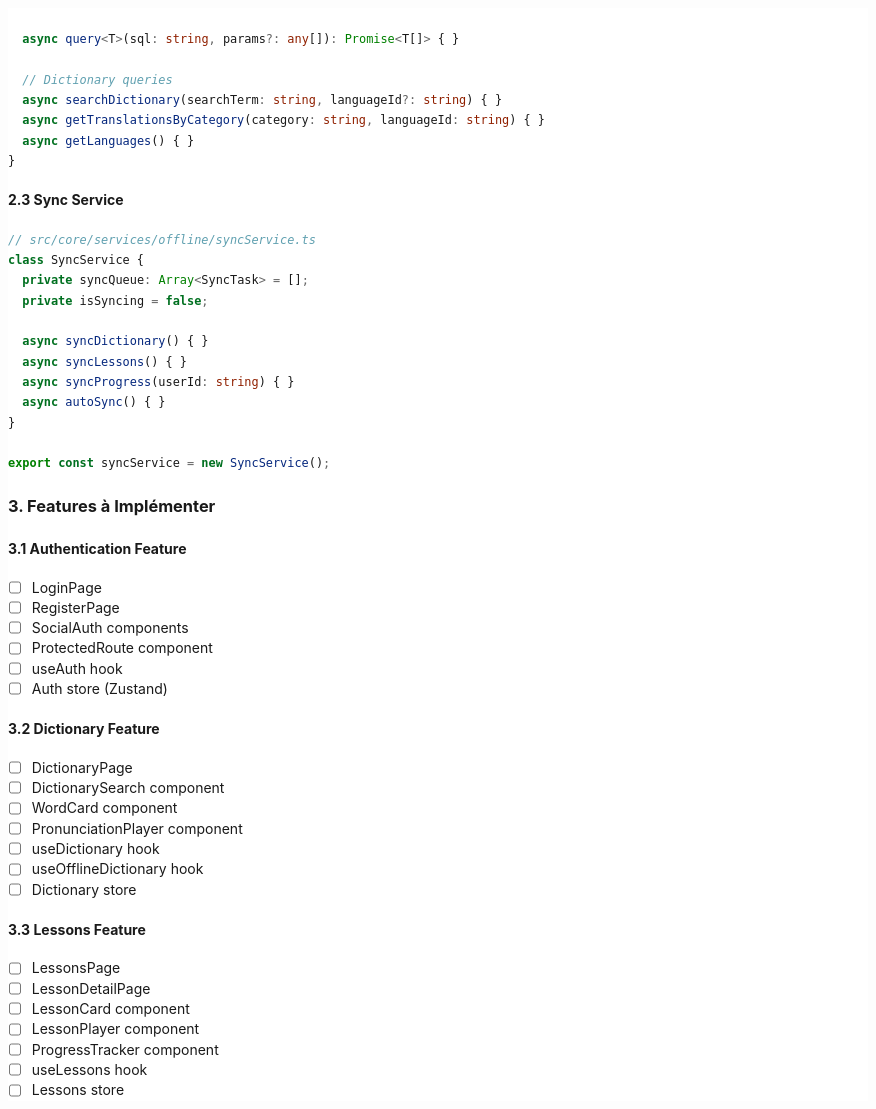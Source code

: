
 ```typescript

  async query<T>(sql: string, params?: any[]): Promise<T[]> { }
  
  // Dictionary queries
  async searchDictionary(searchTerm: string, languageId?: string) { }
  async getTranslationsByCategory(category: string, languageId: string) { }
  async getLanguages() { }
}
```

#### 2.3 Sync Service
```typescript
// src/core/services/offline/syncService.ts
class SyncService {
  private syncQueue: Array<SyncTask> = [];
  private isSyncing = false;

  async syncDictionary() { }
  async syncLessons() { }
  async syncProgress(userId: string) { }
  async autoSync() { }
}

export const syncService = new SyncService();
```

### 3. Features à Implémenter

#### 3.1 Authentication Feature
- [ ] LoginPage
- [ ] RegisterPage
- [ ] SocialAuth components
- [ ] ProtectedRoute component
- [ ] useAuth hook
- [ ] Auth store (Zustand)

#### 3.2 Dictionary Feature
- [ ] DictionaryPage
- [ ] DictionarySearch component
- [ ] WordCard component
- [ ] PronunciationPlayer component
- [ ] useDictionary hook
- [ ] useOfflineDictionary hook
- [ ] Dictionary store

#### 3.3 Lessons Feature
- [ ] LessonsPage
- [ ] LessonDetailPage
- [ ] LessonCard component
- [ ] LessonPlayer component
- [ ] ProgressTracker component
- [ ] useLessons hook
- [ ] Lessons store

....................

ABOUT THIS EXERCISE: Search the listing above for the lines with "- [ ] useAuth hook" and "- [ ] LessonsPage", then output those lines and all lines between them exactly.

EXERCISE ANSWER:
- [ ] useAuth hook
- [ ] Auth store (Zustand)

#### 3.2 Dictionary Feature
- [ ] DictionaryPage
- [ ] DictionarySearch component
- [ ] WordCard component
- [ ] PronunciationPlayer component
- [ ] useDictionary hook
- [ ] useOfflineDictionary hook
- [ ] Dictionary store

#### 3.3 Lessons Feature
- [ ] LessonsPage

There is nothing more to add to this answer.